The fiscal deficit stood at Rs 7.16 lakh crore during April-November of the current financial year, reflecting deterioration in public finances.
India reported a fiscal deficit of Rs 7.16 lakh crore during April-November, which translates to 114.8 percent of its full-year target, as per government data released on December 27.
The government has pegged fiscal deficit target - a measure of how much the government borrows in a year to meet part of its spending needs - at 3.3 percent of Gross Domestic Product (GDP) for the financial year 2018-19.
During the same time period last financial year 2017-18, the fiscal deficit was 112 percent of the budgeted estimates.
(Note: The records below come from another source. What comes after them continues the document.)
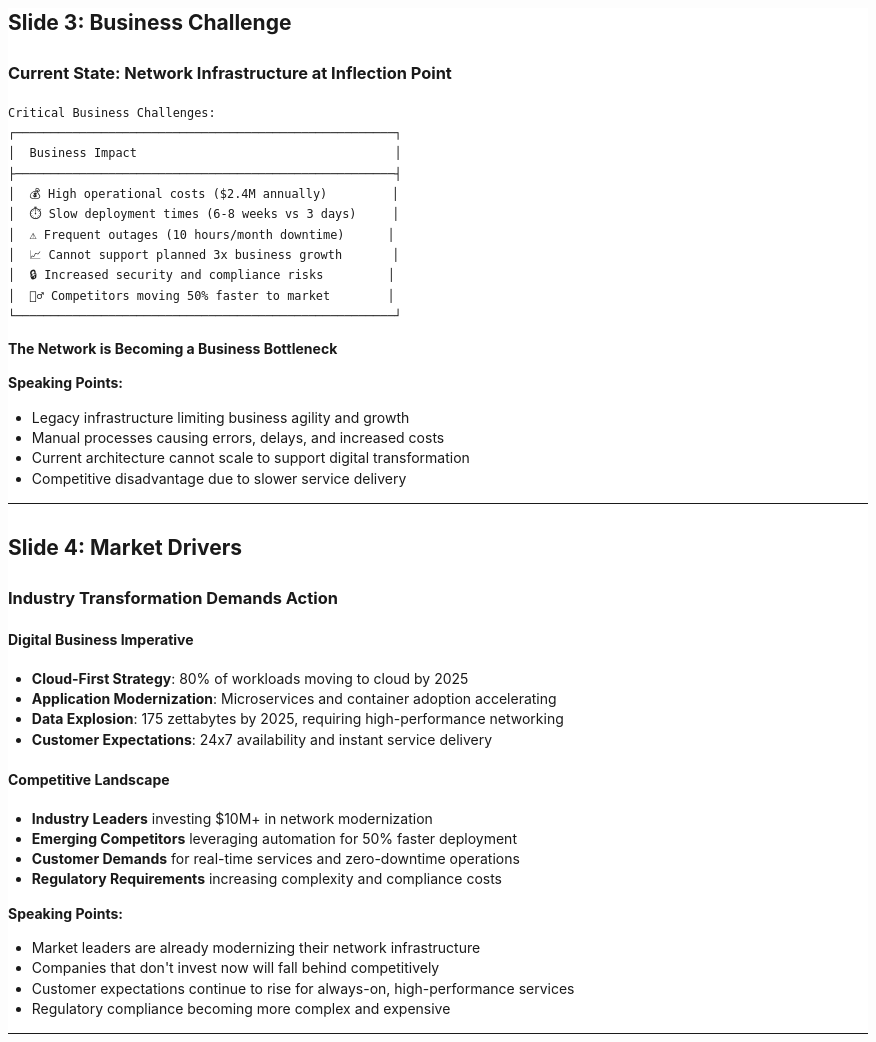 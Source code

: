 ## Slide 3: Business Challenge

### Current State: Network Infrastructure at Inflection Point

```
Critical Business Challenges:
┌─────────────────────────────────────────────────────┐
│  Business Impact                                    │
├─────────────────────────────────────────────────────┤
│  💰 High operational costs ($2.4M annually)         │
│  ⏱️ Slow deployment times (6-8 weeks vs 3 days)     │
│  ⚠️ Frequent outages (10 hours/month downtime)      │
│  📈 Cannot support planned 3x business growth       │
│  🔒 Increased security and compliance risks         │
│  🏃‍♂️ Competitors moving 50% faster to market        │
└─────────────────────────────────────────────────────┘
```

**The Network is Becoming a Business Bottleneck**

**Speaking Points:**
- Legacy infrastructure limiting business agility and growth
- Manual processes causing errors, delays, and increased costs
- Current architecture cannot scale to support digital transformation
- Competitive disadvantage due to slower service delivery

---

## Slide 4: Market Drivers

### Industry Transformation Demands Action

#### Digital Business Imperative
- **Cloud-First Strategy**: 80% of workloads moving to cloud by 2025
- **Application Modernization**: Microservices and container adoption accelerating
- **Data Explosion**: 175 zettabytes by 2025, requiring high-performance networking
- **Customer Expectations**: 24x7 availability and instant service delivery

#### Competitive Landscape
- **Industry Leaders** investing $10M+ in network modernization
- **Emerging Competitors** leveraging automation for 50% faster deployment
- **Customer Demands** for real-time services and zero-downtime operations
- **Regulatory Requirements** increasing complexity and compliance costs

**Speaking Points:**
- Market leaders are already modernizing their network infrastructure
- Companies that don't invest now will fall behind competitively
- Customer expectations continue to rise for always-on, high-performance services
- Regulatory compliance becoming more complex and expensive

---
"Fears of a fiscal slippage will persist, with the government’s fiscal deficit having risen to 115 percent of the budget estimate...There are several risks to meeting the budgeted targets for revenues and expenditures, with one of the predominant concerns arising from a possible shortfall in indirect tax collections, despite the seasonal pickup in tax revenues in the last quarter of every fiscal. However, we expect the government may attempt to limit the extent of fiscal slippage in the current year; its fiscal deficit may be placed at 3.3-3.4% of GDP in the RE (revised estimates) for 2018-19," said Aditi Nayar, Principal Economist at ICRA.
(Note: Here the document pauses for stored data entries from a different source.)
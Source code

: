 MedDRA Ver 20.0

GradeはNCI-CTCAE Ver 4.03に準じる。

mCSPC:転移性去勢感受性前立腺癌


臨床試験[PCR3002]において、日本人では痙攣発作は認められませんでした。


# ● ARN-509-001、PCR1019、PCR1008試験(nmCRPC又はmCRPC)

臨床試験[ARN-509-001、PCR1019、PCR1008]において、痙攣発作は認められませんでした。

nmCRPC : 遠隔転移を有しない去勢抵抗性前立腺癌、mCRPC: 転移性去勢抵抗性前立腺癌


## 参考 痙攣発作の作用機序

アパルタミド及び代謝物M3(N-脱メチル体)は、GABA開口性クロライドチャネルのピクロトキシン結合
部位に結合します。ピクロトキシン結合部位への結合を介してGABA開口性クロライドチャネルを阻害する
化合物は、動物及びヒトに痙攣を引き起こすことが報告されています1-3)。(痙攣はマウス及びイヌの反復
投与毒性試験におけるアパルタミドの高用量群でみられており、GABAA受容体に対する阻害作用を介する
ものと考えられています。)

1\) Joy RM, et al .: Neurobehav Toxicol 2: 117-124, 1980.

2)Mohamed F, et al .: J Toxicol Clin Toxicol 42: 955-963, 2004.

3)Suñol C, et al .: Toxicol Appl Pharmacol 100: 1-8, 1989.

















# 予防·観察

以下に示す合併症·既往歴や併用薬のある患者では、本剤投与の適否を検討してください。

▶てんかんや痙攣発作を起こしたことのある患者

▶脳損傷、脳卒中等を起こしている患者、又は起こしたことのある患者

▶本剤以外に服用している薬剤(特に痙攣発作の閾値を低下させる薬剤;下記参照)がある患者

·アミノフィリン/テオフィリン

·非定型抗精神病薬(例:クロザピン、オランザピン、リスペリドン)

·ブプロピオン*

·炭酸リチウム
Revenue receipts were Rs 8.70 lakh crore or 50.4 percent of budgeted estimates, lower than 53.1 percent during the same period last year, mainly due to lower tax collection.
While the direct tax collection continues to be robust, the government may miss the indirect tax mop-up target.
"In April-November 2018, CGST (Central GST) collections stood at a relatively moderate 49 percent of the 2018-19 BE (budgeted estimate) of Rs 6 trillion, which suggests an impending shortfall relative to the level budgeted by the government for this fiscal. The provisional settlement of IGST (integrated GST), as well as residual GST compensation cess (after disbursal to states) will be key in augmenting the government’s cash flows in the coming months," Nayar added.
Total expenditure was Rs 16.13 lakh crore or 66.1 percent of the budgeted estimate during April-November, as compared with 68.9 percent during the same time a year ago.
While the finance ministry has time and again maintained that the government will meet its fiscal deficit target of 3.3 percent of GDP, it will be contingent on realisation of disinvestment target of Rs 80,000 crore and higher GST collections, Care Ratings said."It will be interesting to see if the government will get interim dividend/surplus from the RBI. This will help to shore up the revenue. Also the bank recap programme announced recently would be more likely through issuance of bonds which will be budget-neutral except for the interest payment to be made," it said.